BEGIN EXCERPTED DATA

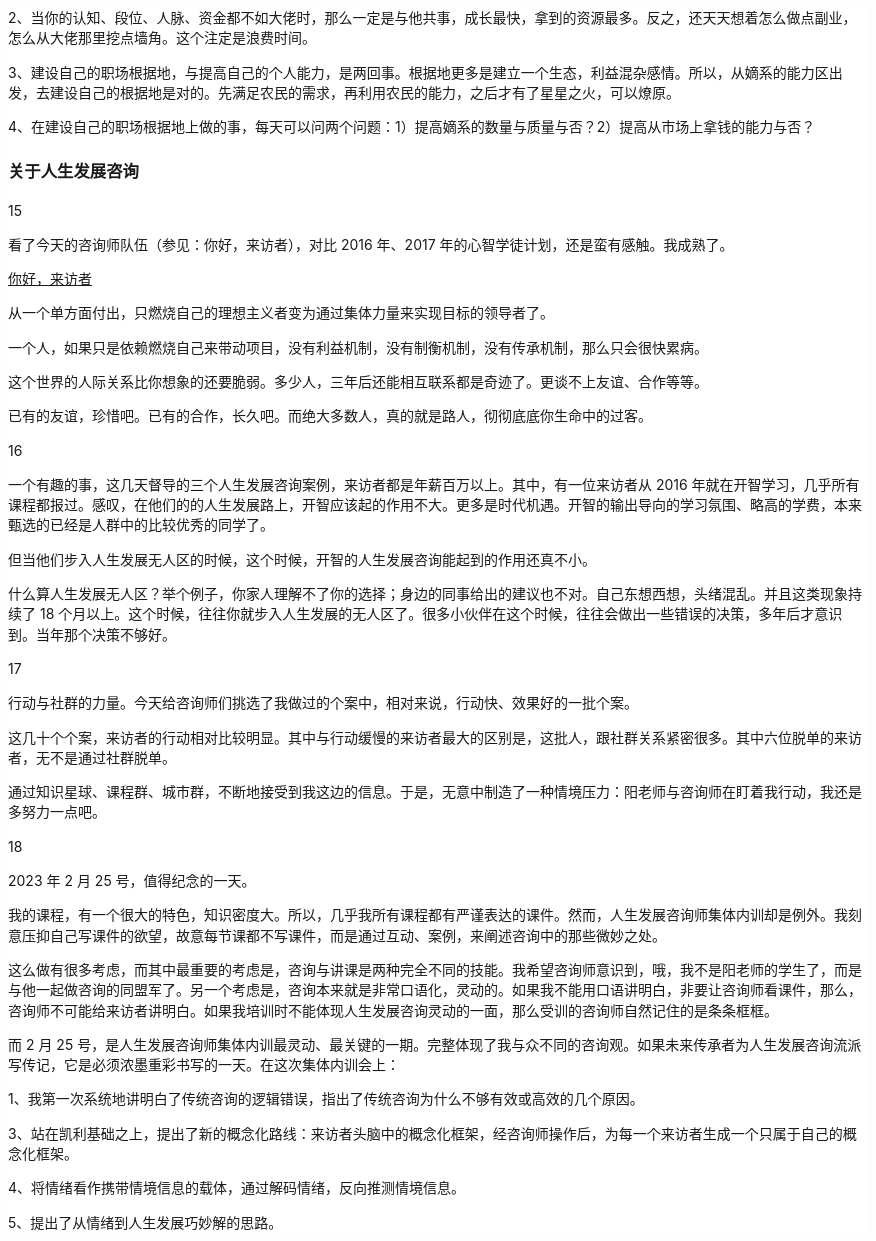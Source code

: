 2、当你的认知、段位、人脉、资金都不如大佬时，那么一定是与他共事，成长最快，拿到的资源最多。反之，还天天想着怎么做点副业，怎么从大佬那里挖点墙角。这个注定是浪费时间。

3、建设自己的职场根据地，与提高自己的个人能力，是两回事。根据地更多是建立一个生态，利益混杂感情。所以，从嫡系的能力区出发，去建设自己的根据地是对的。先满足农民的需求，再利用农民的能力，之后才有了星星之火，可以燎原。

4、在建设自己的职场根据地上做的事，每天可以问两个问题：1）提高嫡系的数量与质量与否？2）提高从市场上拿钱的能力与否？

### 关于人生发展咨询

15

看了今天的咨询师队伍（参见：你好，来访者），对比 2016 年、2017 年的心智学徒计划，还是蛮有感触。我成熟了。

[你好，来访者](https://mp.weixin.qq.com/s?__biz=MzA3MzM0MjUyMQ==&mid=2652153371&idx=1&sn=6170f39a4a849ce98090d709975bea36&chksm=84f08d4db387045bb6e712b0a247852b876b4efae3e34686864522d1fa9e4348cb0966a705a8&scene=21#wechat_redirect)

从一个单方面付出，只燃烧自己的理想主义者变为通过集体力量来实现目标的领导者了。

一个人，如果只是依赖燃烧自己来带动项目，没有利益机制，没有制衡机制，没有传承机制，那么只会很快累病。

这个世界的人际关系比你想象的还要脆弱。多少人，三年后还能相互联系都是奇迹了。更谈不上友谊、合作等等。

已有的友谊，珍惜吧。已有的合作，长久吧。而绝大多数人，真的就是路人，彻彻底底你生命中的过客。

16

一个有趣的事，这几天督导的三个人生发展咨询案例，来访者都是年薪百万以上。其中，有一位来访者从 2016 年就在开智学习，几乎所有课程都报过。感叹，在他们的的人生发展路上，开智应该起的作用不大。更多是时代机遇。开智的输出导向的学习氛围、略高的学费，本来甄选的已经是人群中的比较优秀的同学了。

但当他们步入人生发展无人区的时候，这个时候，开智的人生发展咨询能起到的作用还真不小。

什么算人生发展无人区？举个例子，你家人理解不了你的选择；身边的同事给出的建议也不对。自己东想西想，头绪混乱。并且这类现象持续了 18 个月以上。这个时候，往往你就步入人生发展的无人区了。很多小伙伴在这个时候，往往会做出一些错误的决策，多年后才意识到。当年那个决策不够好。

17

行动与社群的力量。今天给咨询师们挑选了我做过的个案中，相对来说，行动快、效果好的一批个案。

这几十个个案，来访者的行动相对比较明显。其中与行动缓慢的来访者最大的区别是，这批人，跟社群关系紧密很多。其中六位脱单的来访者，无不是通过社群脱单。

通过知识星球、课程群、城市群，不断地接受到我这边的信息。于是，无意中制造了一种情境压力：阳老师与咨询师在盯着我行动，我还是多努力一点吧。

18

2023 年 2 月 25 号，值得纪念的一天。

我的课程，有一个很大的特色，知识密度大。所以，几乎我所有课程都有严谨表达的课件。然而，人生发展咨询师集体内训却是例外。我刻意压抑自己写课件的欲望，故意每节课都不写课件，而是通过互动、案例，来阐述咨询中的那些微妙之处。

这么做有很多考虑，而其中最重要的考虑是，咨询与讲课是两种完全不同的技能。我希望咨询师意识到，哦，我不是阳老师的学生了，而是与他一起做咨询的同盟军了。另一个考虑是，咨询本来就是非常口语化，灵动的。如果我不能用口语讲明白，非要让咨询师看课件，那么，咨询师不可能给来访者讲明白。如果我培训时不能体现人生发展咨询灵动的一面，那么受训的咨询师自然记住的是条条框框。

而 2 月 25 号，是人生发展咨询师集体内训最灵动、最关键的一期。完整体现了我与众不同的咨询观。如果未来传承者为人生发展咨询流派写传记，它是必须浓墨重彩书写的一天。在这次集体内训会上：

1、我第一次系统地讲明白了传统咨询的逻辑错误，指出了传统咨询为什么不够有效或高效的几个原因。

3、站在凯利基础之上，提出了新的概念化路线：来访者头脑中的概念化框架，经咨询师操作后，为每一个来访者生成一个只属于自己的概念化框架。

4、将情绪看作携带情境信息的载体，通过解码情绪，反向推测情境信息。

5、提出了从情绪到人生发展巧妙解的思路。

END EXCERPTED DATA

**WHAT TO WORK ON**
Restate every line of the data above word for word, with the images removed.

**TASK RESULT**
Source code

: 2、当你的认知、段位、人脉、资金都不如大佬时，那么一定是与他共事，成长最快，拿到的资源最多。反之，还天天想着怎么做点副业，怎么从大佬那里挖点墙角。这个注定是浪费时间。

3、建设自己的职场根据地，与提高自己的个人能力，是两回事。根据地更多是建立一个生态，利益混杂感情。所以，从嫡系的能力区出发，去建设自己的根据地是对的。先满足农民的需求，再利用农民的能力，之后才有了星星之火，可以燎原。

4、在建设自己的职场根据地上做的事，每天可以问两个问题：1）提高嫡系的数量与质量与否？2）提高从市场上拿钱的能力与否？

### 关于人生发展咨询

15

看了今天的咨询师队伍（参见：你好，来访者），对比 2016 年、2017 年的心智学徒计划，还是蛮有感触。我成熟了。

[你好，来访者](https://mp.weixin.qq.com/s?__biz=MzA3MzM0MjUyMQ==&mid=2652153371&idx=1&sn=6170f39a4a849ce98090d709975bea36&chksm=84f08d4db387045bb6e712b0a247852b876b4efae3e34686864522d1fa9e4348cb0966a705a8&scene=21#wechat_redirect)

从一个单方面付出，只燃烧自己的理想主义者变为通过集体力量来实现目标的领导者了。

一个人，如果只是依赖燃烧自己来带动项目，没有利益机制，没有制衡机制，没有传承机制，那么只会很快累病。

这个世界的人际关系比你想象的还要脆弱。多少人，三年后还能相互联系都是奇迹了。更谈不上友谊、合作等等。

已有的友谊，珍惜吧。已有的合作，长久吧。而绝大多数人，真的就是路人，彻彻底底你生命中的过客。

16

一个有趣的事，这几天督导的三个人生发展咨询案例，来访者都是年薪百万以上。其中，有一位来访者从 2016 年就在开智学习，几乎所有课程都报过。感叹，在他们的的人生发展路上，开智应该起的作用不大。更多是时代机遇。开智的输出导向的学习氛围、略高的学费，本来甄选的已经是人群中的比较优秀的同学了。

但当他们步入人生发展无人区的时候，这个时候，开智的人生发展咨询能起到的作用还真不小。

什么算人生发展无人区？举个例子，你家人理解不了你的选择；身边的同事给出的建议也不对。自己东想西想，头绪混乱。并且这类现象持续了 18 个月以上。这个时候，往往你就步入人生发展的无人区了。很多小伙伴在这个时候，往往会做出一些错误的决策，多年后才意识到。当年那个决策不够好。

17

行动与社群的力量。今天给咨询师们挑选了我做过的个案中，相对来说，行动快、效果好的一批个案。

这几十个个案，来访者的行动相对比较明显。其中与行动缓慢的来访者最大的区别是，这批人，跟社群关系紧密很多。其中六位脱单的来访者，无不是通过社群脱单。

通过知识星球、课程群、城市群，不断地接受到我这边的信息。于是，无意中制造了一种情境压力：阳老师与咨询师在盯着我行动，我还是多努力一点吧。

18

2023 年 2 月 25 号，值得纪念的一天。

我的课程，有一个很大的特色，知识密度大。所以，几乎我所有课程都有严谨表达的课件。然而，人生发展咨询师集体内训却是例外。我刻意压抑自己写课件的欲望，故意每节课都不写课件，而是通过互动、案例，来阐述咨询中的那些微妙之处。

这么做有很多考虑，而其中最重要的考虑是，咨询与讲课是两种完全不同的技能。我希望咨询师意识到，哦，我不是阳老师的学生了，而是与他一起做咨询的同盟军了。另一个考虑是，咨询本来就是非常口语化，灵动的。如果我不能用口语讲明白，非要让咨询师看课件，那么，咨询师不可能给来访者讲明白。如果我培训时不能体现人生发展咨询灵动的一面，那么受训的咨询师自然记住的是条条框框。

而 2 月 25 号，是人生发展咨询师集体内训最灵动、最关键的一期。完整体现了我与众不同的咨询观。如果未来传承者为人生发展咨询流派写传记，它是必须浓墨重彩书写的一天。在这次集体内训会上：

1、我第一次系统地讲明白了传统咨询的逻辑错误，指出了传统咨询为什么不够有效或高效的几个原因。

3、站在凯利基础之上，提出了新的概念化路线：来访者头脑中的概念化框架，经咨询师操作后，为每一个来访者生成一个只属于自己的概念化框架。

4、将情绪看作携带情境信息的载体，通过解码情绪，反向推测情境信息。

5、提出了从情绪到人生发展巧妙解的思路。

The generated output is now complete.